Saved entries:
-----

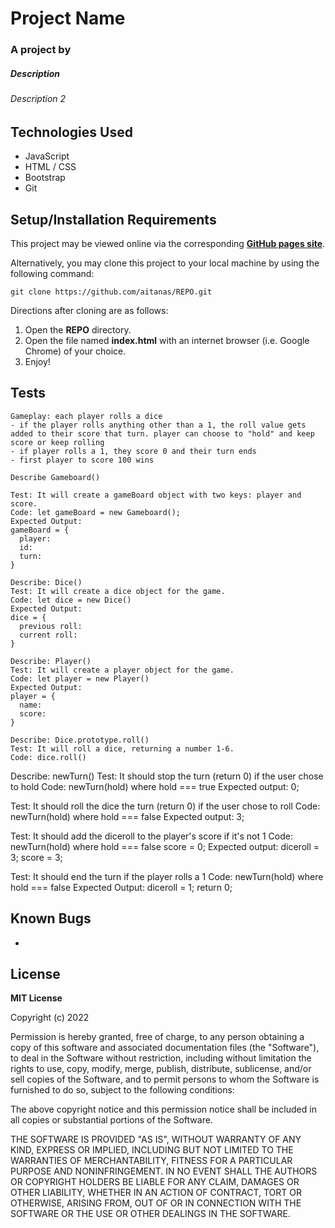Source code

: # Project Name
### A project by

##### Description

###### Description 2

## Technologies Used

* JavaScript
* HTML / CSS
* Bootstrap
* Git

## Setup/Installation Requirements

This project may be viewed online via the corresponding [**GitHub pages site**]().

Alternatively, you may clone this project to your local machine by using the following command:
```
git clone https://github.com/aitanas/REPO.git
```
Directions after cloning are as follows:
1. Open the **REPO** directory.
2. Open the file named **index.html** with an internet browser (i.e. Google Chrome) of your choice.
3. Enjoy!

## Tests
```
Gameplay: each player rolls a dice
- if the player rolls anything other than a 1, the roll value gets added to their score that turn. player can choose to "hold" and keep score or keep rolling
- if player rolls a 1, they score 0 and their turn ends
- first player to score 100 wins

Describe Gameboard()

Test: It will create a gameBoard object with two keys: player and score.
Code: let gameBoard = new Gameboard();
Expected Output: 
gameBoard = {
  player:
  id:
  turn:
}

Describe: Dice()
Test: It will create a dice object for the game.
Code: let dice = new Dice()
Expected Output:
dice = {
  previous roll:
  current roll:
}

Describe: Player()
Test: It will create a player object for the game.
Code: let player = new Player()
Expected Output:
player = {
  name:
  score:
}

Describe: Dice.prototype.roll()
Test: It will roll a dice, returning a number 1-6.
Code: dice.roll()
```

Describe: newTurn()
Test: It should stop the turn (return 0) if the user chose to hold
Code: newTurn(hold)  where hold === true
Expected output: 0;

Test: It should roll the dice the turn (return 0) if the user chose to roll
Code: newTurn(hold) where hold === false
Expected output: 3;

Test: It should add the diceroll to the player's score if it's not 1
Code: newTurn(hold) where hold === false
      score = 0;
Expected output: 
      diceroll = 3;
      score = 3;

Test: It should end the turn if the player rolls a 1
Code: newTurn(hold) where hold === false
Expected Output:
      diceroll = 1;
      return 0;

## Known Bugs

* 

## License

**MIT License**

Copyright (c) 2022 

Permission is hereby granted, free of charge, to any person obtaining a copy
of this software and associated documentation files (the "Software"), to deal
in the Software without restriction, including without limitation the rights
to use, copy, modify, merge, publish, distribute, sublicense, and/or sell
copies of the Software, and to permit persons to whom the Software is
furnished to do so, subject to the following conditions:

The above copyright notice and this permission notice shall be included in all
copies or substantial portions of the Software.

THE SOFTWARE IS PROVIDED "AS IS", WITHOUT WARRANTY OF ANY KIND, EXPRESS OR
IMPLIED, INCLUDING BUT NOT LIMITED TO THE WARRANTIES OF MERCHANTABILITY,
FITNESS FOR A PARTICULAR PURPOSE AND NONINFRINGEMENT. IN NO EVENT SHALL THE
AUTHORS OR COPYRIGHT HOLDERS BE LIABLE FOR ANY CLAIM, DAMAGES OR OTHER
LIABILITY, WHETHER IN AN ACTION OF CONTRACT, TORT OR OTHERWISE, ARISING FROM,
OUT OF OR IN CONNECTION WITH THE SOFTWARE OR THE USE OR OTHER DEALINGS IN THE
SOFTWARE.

-----

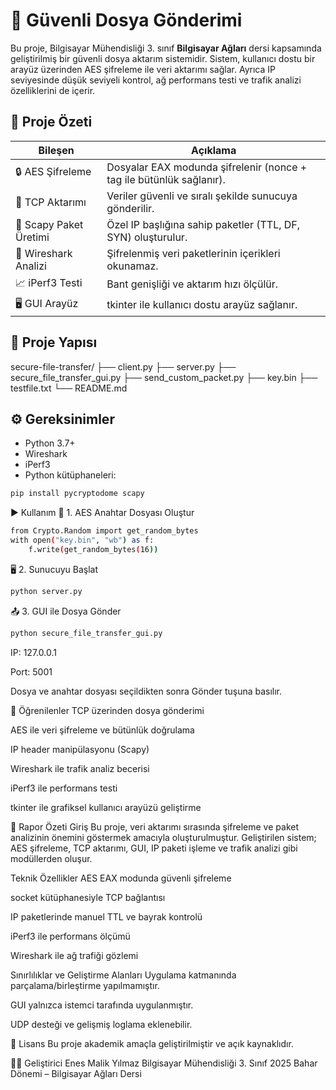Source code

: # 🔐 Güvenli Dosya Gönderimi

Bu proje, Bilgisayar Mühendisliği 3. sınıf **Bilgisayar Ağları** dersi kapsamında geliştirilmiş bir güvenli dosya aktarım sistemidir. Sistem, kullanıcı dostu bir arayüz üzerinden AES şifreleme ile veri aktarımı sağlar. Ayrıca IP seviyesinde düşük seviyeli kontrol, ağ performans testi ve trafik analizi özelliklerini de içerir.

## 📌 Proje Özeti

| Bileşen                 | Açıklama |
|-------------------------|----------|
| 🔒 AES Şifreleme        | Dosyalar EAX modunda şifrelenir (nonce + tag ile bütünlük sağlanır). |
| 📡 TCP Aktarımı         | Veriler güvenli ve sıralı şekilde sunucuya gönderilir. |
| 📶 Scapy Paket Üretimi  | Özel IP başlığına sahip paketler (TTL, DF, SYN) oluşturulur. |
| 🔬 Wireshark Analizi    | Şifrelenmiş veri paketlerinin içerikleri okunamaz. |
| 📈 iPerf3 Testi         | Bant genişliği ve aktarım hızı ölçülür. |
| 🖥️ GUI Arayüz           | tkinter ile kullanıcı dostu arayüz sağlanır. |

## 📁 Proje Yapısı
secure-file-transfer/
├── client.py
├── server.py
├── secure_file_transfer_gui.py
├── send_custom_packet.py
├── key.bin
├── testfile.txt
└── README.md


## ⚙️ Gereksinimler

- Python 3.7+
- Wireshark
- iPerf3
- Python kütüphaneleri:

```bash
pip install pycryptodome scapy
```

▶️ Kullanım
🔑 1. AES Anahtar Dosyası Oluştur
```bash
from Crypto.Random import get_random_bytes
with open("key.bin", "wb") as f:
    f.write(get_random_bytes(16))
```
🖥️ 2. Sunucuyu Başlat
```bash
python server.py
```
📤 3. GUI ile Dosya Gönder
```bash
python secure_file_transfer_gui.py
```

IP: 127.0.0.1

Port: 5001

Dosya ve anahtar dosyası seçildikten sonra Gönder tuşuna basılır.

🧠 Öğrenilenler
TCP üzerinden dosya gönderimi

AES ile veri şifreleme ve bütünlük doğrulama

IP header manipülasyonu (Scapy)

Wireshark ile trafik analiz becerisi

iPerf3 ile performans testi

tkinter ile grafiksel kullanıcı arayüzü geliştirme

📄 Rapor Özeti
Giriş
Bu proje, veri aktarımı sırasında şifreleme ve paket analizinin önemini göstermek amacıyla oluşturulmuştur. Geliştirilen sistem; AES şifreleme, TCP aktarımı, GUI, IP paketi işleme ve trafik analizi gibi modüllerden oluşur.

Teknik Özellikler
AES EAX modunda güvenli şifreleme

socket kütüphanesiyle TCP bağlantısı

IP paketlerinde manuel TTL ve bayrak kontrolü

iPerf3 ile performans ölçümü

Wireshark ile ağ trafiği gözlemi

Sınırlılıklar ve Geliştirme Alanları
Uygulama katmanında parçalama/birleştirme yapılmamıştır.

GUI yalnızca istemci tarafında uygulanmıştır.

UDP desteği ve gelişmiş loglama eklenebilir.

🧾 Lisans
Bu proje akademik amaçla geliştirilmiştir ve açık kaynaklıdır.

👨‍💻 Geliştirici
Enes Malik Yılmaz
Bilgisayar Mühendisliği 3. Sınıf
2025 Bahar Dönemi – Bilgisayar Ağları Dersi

-----

◆ Work task:
Using the data above, tally each line that contains "REPO". Write only the total.

◆ Exercise solution:
2